So, I said this in the link, but the implementation of the protocol itself is,
as Zack said, fully open source. To me, that's the high order bit here. And as
I said on the reddit thread, it appears from the outside that this is more of
a support issue than anything else. Maybe that's a lie, but I'm inclined to
take jgc at his word.

On working with upstream, what they said publicly is this:
[https://blog.cloudflare.com/boringtun-userspace-wireguard-
ru...](https://blog.cloudflare.com/boringtun-userspace-wireguard-
rust/#comment-4401651800)

> We communicated with Jason throughout the process and have a ton of respect
> for him and the entire WireGuard community. In the short term, we need the
> flexibility to quickly update BoringTun's code base to support the project
> we built it for. That's harder when you need to coordinate with people
> outside Cloudflare and when we need to move as fast as we plan to. However,
> we really believe in Open Source and want the WireGuard community to thrive.
> We licensed the code very openly (3-paragraph BSD) and WireGuard may choose
> to fork it. If they do, we'll support it and plan to contribute any
> improvements in our own fork back. Over the long term, I think we're very
> open to merging this back into the upstream project.

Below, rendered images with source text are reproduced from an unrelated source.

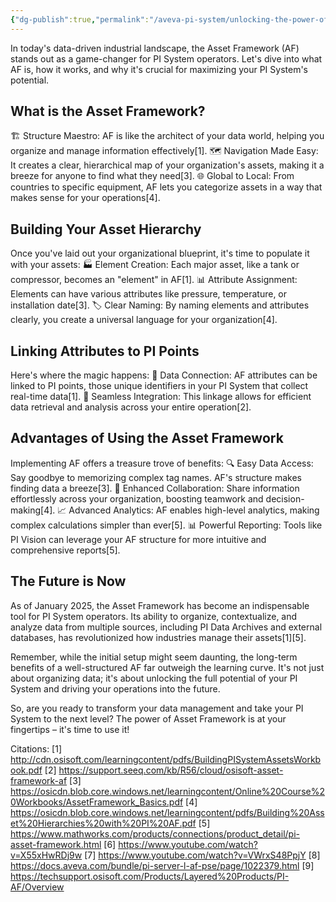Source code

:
 ```yaml
---
{"dg-publish":true,"permalink":"/aveva-pi-system/unlocking-the-power-of-the-asset-framework/"}
---
```


In today's data-driven industrial landscape, the Asset Framework (AF) stands out as a game-changer for PI System operators. Let's dive into what AF is, how it works, and why it's crucial for maximizing your PI System's potential.

## What is the Asset Framework?

🏗️ Structure Maestro: AF is like the architect of your data world, helping you organize and manage information effectively[1].
🗺️ Navigation Made Easy: It creates a clear, hierarchical map of your organization's assets, making it a breeze for anyone to find what they need[3].
🌐 Global to Local: From countries to specific equipment, AF lets you categorize assets in a way that makes sense for your operations[4].

## Building Your Asset Hierarchy

Once you've laid out your organizational blueprint, it's time to populate it with your assets:
🏭 Element Creation: Each major asset, like a tank or compressor, becomes an "element" in AF[1].
📊 Attribute Assignment: Elements can have various attributes like pressure, temperature, or installation date[3].
🏷️ Clear Naming: By naming elements and attributes clearly, you create a universal language for your organization[4].

## Linking Attributes to PI Points

Here's where the magic happens:
🔗 Data Connection: AF attributes can be linked to PI points, those unique identifiers in your PI System that collect real-time data[1].
🔄 Seamless Integration: This linkage allows for efficient data retrieval and analysis across your entire operation[2].

## Advantages of Using the Asset Framework

Implementing AF offers a treasure trove of benefits:
🔍 Easy Data Access: Say goodbye to memorizing complex tag names. AF's structure makes finding data a breeze[3].
🤝 Enhanced Collaboration: Share information effortlessly across your organization, boosting teamwork and decision-making[4].
📈 Advanced Analytics: AF enables high-level analytics, making complex calculations simpler than ever[5].
📊 Powerful Reporting: Tools like PI Vision can leverage your AF structure for more intuitive and comprehensive reports[5].

## The Future is Now

As of January 2025, the Asset Framework has become an indispensable tool for PI System operators. Its ability to organize, contextualize, and analyze data from multiple sources, including PI Data Archives and external databases, has revolutionized how industries manage their assets[1][5].

Remember, while the initial setup might seem daunting, the long-term benefits of a well-structured AF far outweigh the learning curve. It's not just about organizing data; it's about unlocking the full potential of your PI System and driving your operations into the future.

So, are you ready to transform your data management and take your PI System to the next level? The power of Asset Framework is at your fingertips – it's time to use it!

Citations:
[1] http://cdn.osisoft.com/learningcontent/pdfs/BuildingPISystemAssetsWorkbook.pdf
[2] https://support.seeq.com/kb/R56/cloud/osisoft-asset-framework-af
[3] https://osicdn.blob.core.windows.net/learningcontent/Online%20Course%20Workbooks/AssetFramework_Basics.pdf
[4] https://osicdn.blob.core.windows.net/learningcontent/pdfs/Building%20Asset%20Hierarchies%20with%20PI%20AF.pdf
[5] https://www.mathworks.com/products/connections/product_detail/pi-asset-framework.html
[6] https://www.youtube.com/watch?v=X55xHwRDj9w
[7] https://www.youtube.com/watch?v=VWrxS48PpjY
[8] https://docs.aveva.com/bundle/pi-server-l-af-pse/page/1022379.html
[9] https://techsupport.osisoft.com/Products/Layered%20Products/PI-AF/Overview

This seems very reasonable to me. YMMV. I have no idea what requirements would
cause this friction at the moment, but peeking at
[https://www.wireguard.com/#contributing](https://www.wireguard.com/#contributing)
it looks like they do the "non-GitHub server + mailing list" for development.
I mean, I'm literally wearing a GitHub hoodie, but I know that I personally
prefer the GitHub workflow to the point where if doing work via that system
were an upstream requirement, I'd probably do my own thing on GitHub too.

Basically, it may be good, it may be bad. I don't have enough information to
really pass judgement.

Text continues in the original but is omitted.